**TASK INSTRUCTIONS**
Leave out the pictures and transcribe every entry below exactly.

**RECORDS FOR THE EXERCISE**
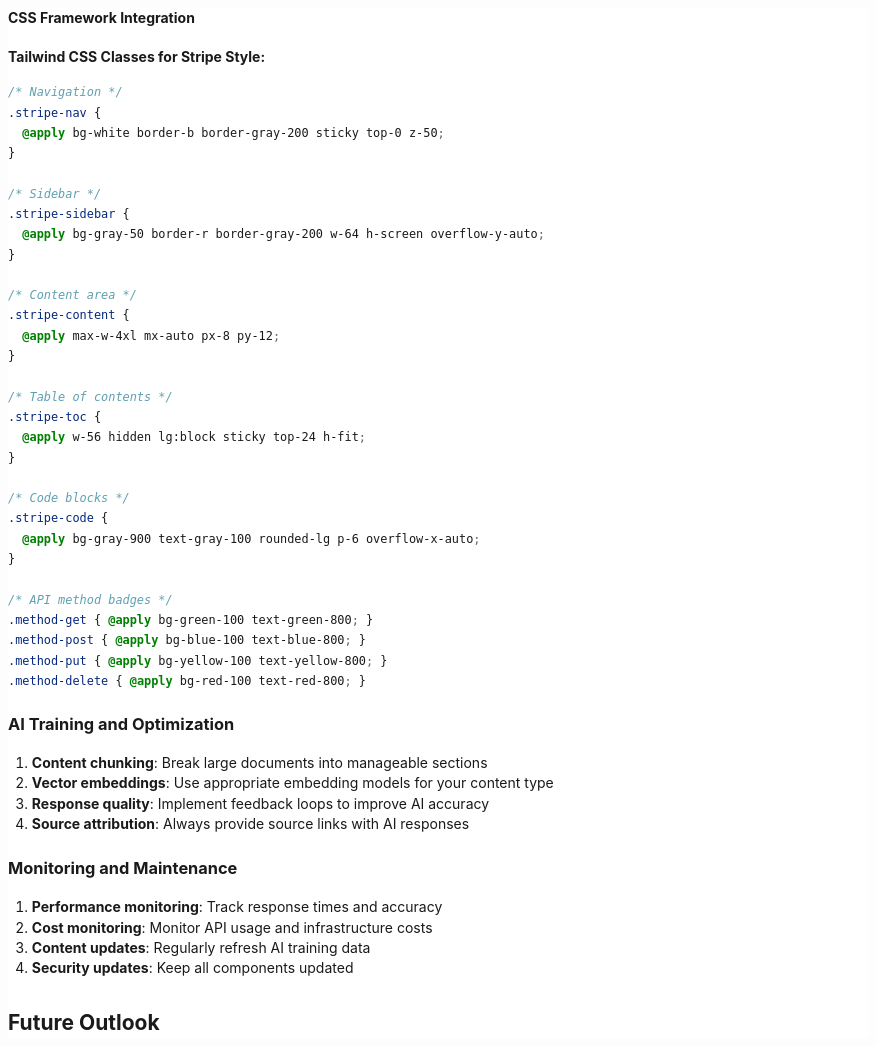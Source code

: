 #### CSS Framework Integration

**Tailwind CSS Classes for Stripe Style:**
```css
/* Navigation */
.stripe-nav {
  @apply bg-white border-b border-gray-200 sticky top-0 z-50;
}

/* Sidebar */
.stripe-sidebar {
  @apply bg-gray-50 border-r border-gray-200 w-64 h-screen overflow-y-auto;
}

/* Content area */
.stripe-content {
  @apply max-w-4xl mx-auto px-8 py-12;
}

/* Table of contents */
.stripe-toc {
  @apply w-56 hidden lg:block sticky top-24 h-fit;
}

/* Code blocks */
.stripe-code {
  @apply bg-gray-900 text-gray-100 rounded-lg p-6 overflow-x-auto;
}

/* API method badges */
.method-get { @apply bg-green-100 text-green-800; }
.method-post { @apply bg-blue-100 text-blue-800; }
.method-put { @apply bg-yellow-100 text-yellow-800; }
.method-delete { @apply bg-red-100 text-red-800; }
```

### AI Training and Optimization

1. **Content chunking**: Break large documents into manageable sections
2. **Vector embeddings**: Use appropriate embedding models for your content type
3. **Response quality**: Implement feedback loops to improve AI accuracy
4. **Source attribution**: Always provide source links with AI responses

### Monitoring and Maintenance

1. **Performance monitoring**: Track response times and accuracy
2. **Cost monitoring**: Monitor API usage and infrastructure costs
3. **Content updates**: Regularly refresh AI training data
4. **Security updates**: Keep all components updated

## Future Outlook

**TASK RESPONSE**
Source code

: #### CSS Framework Integration

**Tailwind CSS Classes for Stripe Style:**
```css
/* Navigation */
.stripe-nav {
  @apply bg-white border-b border-gray-200 sticky top-0 z-50;
}

/* Sidebar */
.stripe-sidebar {
  @apply bg-gray-50 border-r border-gray-200 w-64 h-screen overflow-y-auto;
}

/* Content area */
.stripe-content {
  @apply max-w-4xl mx-auto px-8 py-12;
}

/* Table of contents */
.stripe-toc {
  @apply w-56 hidden lg:block sticky top-24 h-fit;
}

/* Code blocks */
.stripe-code {
  @apply bg-gray-900 text-gray-100 rounded-lg p-6 overflow-x-auto;
}

/* API method badges */
.method-get { @apply bg-green-100 text-green-800; }
.method-post { @apply bg-blue-100 text-blue-800; }
.method-put { @apply bg-yellow-100 text-yellow-800; }
.method-delete { @apply bg-red-100 text-red-800; }
```

### AI Training and Optimization

1. **Content chunking**: Break large documents into manageable sections
2. **Vector embeddings**: Use appropriate embedding models for your content type
3. **Response quality**: Implement feedback loops to improve AI accuracy
4. **Source attribution**: Always provide source links with AI responses

### Monitoring and Maintenance

1. **Performance monitoring**: Track response times and accuracy
2. **Cost monitoring**: Monitor API usage and infrastructure costs
3. **Content updates**: Regularly refresh AI training data
4. **Security updates**: Keep all components updated

## Future Outlook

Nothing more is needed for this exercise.